Balad Bank
- Native name: مصرف البلد
- Company type: Public
- Industry: Financial services
- Founded: 1983
- Headquarters: Khartoum, Sudan
- Services: Banking
- Website: baladbank.net

= Balad Bank =

The Balad Bank (Arabic: مصرف البلد), founded in 1983 as Al Shamal Islamic Bank, is one of the major financial institutions of Sudan, and one of the leading Islamic banks worldwide. The bank changed its brand to Balad Bank August 3, 2018.

In 2019 the bank has changed its name to "Balad Bank".
== Shareholders ==
According to public records, among the investors in the Al Shamal Islamic Bank include a Geneva-based financial services conglomerate headed by Mohammed al Faisal, son of the late King Faisal.

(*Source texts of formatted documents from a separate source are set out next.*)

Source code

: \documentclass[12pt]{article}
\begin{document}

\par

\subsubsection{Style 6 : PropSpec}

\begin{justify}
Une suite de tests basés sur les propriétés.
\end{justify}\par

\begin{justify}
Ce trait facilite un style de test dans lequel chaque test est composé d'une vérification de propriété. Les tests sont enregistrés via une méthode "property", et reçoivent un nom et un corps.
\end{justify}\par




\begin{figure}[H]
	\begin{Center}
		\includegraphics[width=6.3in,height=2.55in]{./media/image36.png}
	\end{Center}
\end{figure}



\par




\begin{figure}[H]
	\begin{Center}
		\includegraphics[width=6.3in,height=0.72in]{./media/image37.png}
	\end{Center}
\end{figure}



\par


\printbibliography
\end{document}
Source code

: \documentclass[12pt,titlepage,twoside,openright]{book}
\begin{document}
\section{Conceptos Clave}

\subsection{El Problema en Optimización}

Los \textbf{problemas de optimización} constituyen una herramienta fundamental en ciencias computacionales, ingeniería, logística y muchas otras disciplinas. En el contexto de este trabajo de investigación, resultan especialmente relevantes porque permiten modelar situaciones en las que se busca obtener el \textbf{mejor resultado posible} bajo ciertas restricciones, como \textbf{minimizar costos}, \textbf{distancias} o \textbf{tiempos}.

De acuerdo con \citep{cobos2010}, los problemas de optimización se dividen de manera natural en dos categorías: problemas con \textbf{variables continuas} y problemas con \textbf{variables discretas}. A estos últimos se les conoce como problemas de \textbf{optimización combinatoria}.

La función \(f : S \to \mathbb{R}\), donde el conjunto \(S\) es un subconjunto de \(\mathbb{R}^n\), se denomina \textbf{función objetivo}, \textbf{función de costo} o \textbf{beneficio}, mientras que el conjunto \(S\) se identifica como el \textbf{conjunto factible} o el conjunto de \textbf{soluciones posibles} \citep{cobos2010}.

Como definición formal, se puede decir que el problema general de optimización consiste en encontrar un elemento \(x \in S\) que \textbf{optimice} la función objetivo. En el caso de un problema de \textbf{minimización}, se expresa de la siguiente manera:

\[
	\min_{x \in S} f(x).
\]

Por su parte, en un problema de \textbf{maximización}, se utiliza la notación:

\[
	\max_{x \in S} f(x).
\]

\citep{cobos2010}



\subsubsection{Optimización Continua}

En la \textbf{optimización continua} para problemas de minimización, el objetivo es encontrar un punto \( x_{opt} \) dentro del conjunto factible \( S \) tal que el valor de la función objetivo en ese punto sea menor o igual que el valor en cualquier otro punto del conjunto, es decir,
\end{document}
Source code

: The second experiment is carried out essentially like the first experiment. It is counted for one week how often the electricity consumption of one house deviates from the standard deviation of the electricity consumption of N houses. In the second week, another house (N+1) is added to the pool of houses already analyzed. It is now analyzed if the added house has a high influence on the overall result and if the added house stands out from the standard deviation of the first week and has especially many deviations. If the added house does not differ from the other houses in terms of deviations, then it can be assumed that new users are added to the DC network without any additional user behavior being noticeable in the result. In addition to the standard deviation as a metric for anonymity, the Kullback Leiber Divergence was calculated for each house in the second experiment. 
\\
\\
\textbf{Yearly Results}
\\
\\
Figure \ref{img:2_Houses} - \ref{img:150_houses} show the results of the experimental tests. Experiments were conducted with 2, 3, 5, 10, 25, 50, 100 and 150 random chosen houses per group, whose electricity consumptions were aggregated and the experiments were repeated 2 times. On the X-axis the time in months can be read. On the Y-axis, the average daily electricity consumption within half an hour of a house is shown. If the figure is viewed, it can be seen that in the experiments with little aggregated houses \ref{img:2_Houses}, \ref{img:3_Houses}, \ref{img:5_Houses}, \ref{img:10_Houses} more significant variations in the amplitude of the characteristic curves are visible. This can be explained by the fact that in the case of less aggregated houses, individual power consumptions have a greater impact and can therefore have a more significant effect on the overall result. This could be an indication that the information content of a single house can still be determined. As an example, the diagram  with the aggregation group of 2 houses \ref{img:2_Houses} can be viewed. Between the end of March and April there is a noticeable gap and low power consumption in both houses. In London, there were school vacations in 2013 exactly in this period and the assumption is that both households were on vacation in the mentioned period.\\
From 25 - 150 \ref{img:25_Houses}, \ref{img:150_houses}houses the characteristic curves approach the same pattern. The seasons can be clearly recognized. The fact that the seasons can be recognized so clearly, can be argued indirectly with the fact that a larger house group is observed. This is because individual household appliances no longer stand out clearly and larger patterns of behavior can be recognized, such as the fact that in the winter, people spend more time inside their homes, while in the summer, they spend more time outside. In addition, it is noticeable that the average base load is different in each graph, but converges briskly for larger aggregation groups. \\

The bank itself that among its five "main founders" and principal shareholders is another Khartoum bank, the Faisal Islamic Bank of Sudan. According to public records, 19 percent of the Faisal Islamic Bank is owned by the Dar Al-Maal Al-Islami Trust, or simply DMI Trust, also headed by Prince Faisal. The $3.5 billion DMI Trust, whose slogan is "Allah is the purveyor of success," was founded in 1981 to foster the spread of Islamic banking across the Muslim world. Its 12-member board of directors includes Haydar Mohamed Bin Laden, a half-brother of Osama bin Laden, according to a DMI spokesman.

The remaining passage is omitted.